Patrimoine politique : le grand décalage avec les français

 

 8 ministres socialistes  millionaires:  la déclaration du patrimoine des ministres va constituer une journée de deuil démocratique ; en cause, la découverte que la classe politique n’est pas représentative des français ( 8 ministres socialistes ) millionaires ; Pourtant on va sous-évaluer ces patrimoines par exemple avec des valeurs d’estimation très approximative de l’immobilier ( genre en valeur d’achat au lieu de la valeur du marché, en ne prenant pas en compte le patrimoine redistribué sur la famille, les parts de sociétés, voire les comptes à l’étranger ou encore les objets d’art et les bijoux). Pourquoi un deuil démocratique ? Parce qu’en réalité en dépit de leurs déclarations les politiques sont globalement riches ;  par héritage, par situation professionnelle et aussi grâce aux revenus d’élus. Un député maire touche en effet de l’ordre de 20 000 euros mensuels (avec un attaché parlementaire) plus de nombreux avantages. Alors que le salaire moyen en France est de 1600 euros mensuels environ ; le montant moyen d’ une retraite au régime général es de 1000 euros environ. Le montant moyen du patrimoine des français est de l’ordre de 230 000 euros par ménage (donc moins de 100 000 euros par individu si on compte les adulte autre que les parents).
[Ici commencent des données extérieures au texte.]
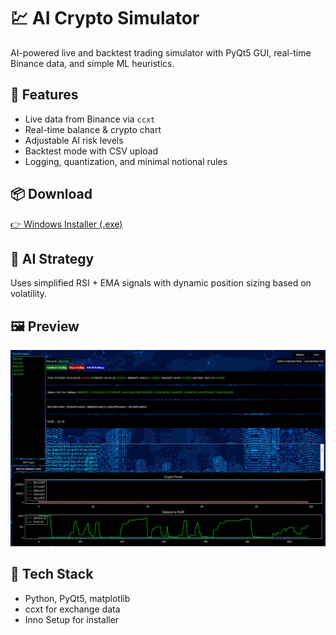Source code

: # 💹 AI Crypto Simulator

AI-powered live and backtest trading simulator with PyQt5 GUI, real-time Binance data, and simple ML heuristics.

## 🚀 Features
- Live data from Binance via `ccxt`
- Real-time balance & crypto chart
- Adjustable AI risk levels
- Backtest mode with CSV upload
- Logging, quantization, and minimal notional rules

## 📦 Download
[👉 Windows Installer (.exe)](link.com)

## 🧠 AI Strategy
Uses simplified RSI + EMA signals with dynamic position sizing based on volatility.

## 🖼️ Preview
![Screenshot](ui/assets/screenshot.png)

## 🔧 Tech Stack
- Python, PyQt5, matplotlib
- ccxt for exchange data
- Inno Setup for installer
La politique rapporte donc, d’autant qu’on a transformé le service démocratique qui ne devrait durer que quelques années en véritable carrière. Hollande pour masquer l’affaire Cahuzac a mis le doigt dans l’engrenage fatal du discrédit de la classe politique. Comment, un élu disposant d’au moins 20 000 euros par mois pourrait comprendre les réalités de la vie quotidienne d’un smicard, ou  d’un chômeur. C’est tout le drame de la démocratie et qui ne concerne malheureusement pas que la France. Dans un autre temps, on pourrait ignorer la richesse des élus mais dans une période caractérisée par une crise d’une telle ampleur ce n’est pas possible. D’une part pour des motifs de justice sociale mais surtout pour l’incapacité de nos élus à comprendre la problématique économique et sociale de ceux qu’ils sont censés représenter. Du coup, leurs orientations sont essentiellement fondées sur ce que pensent les élites qui n’ont aucune capacité à comprendre les conséquences de l’austérité, du chômage et de la pauvreté.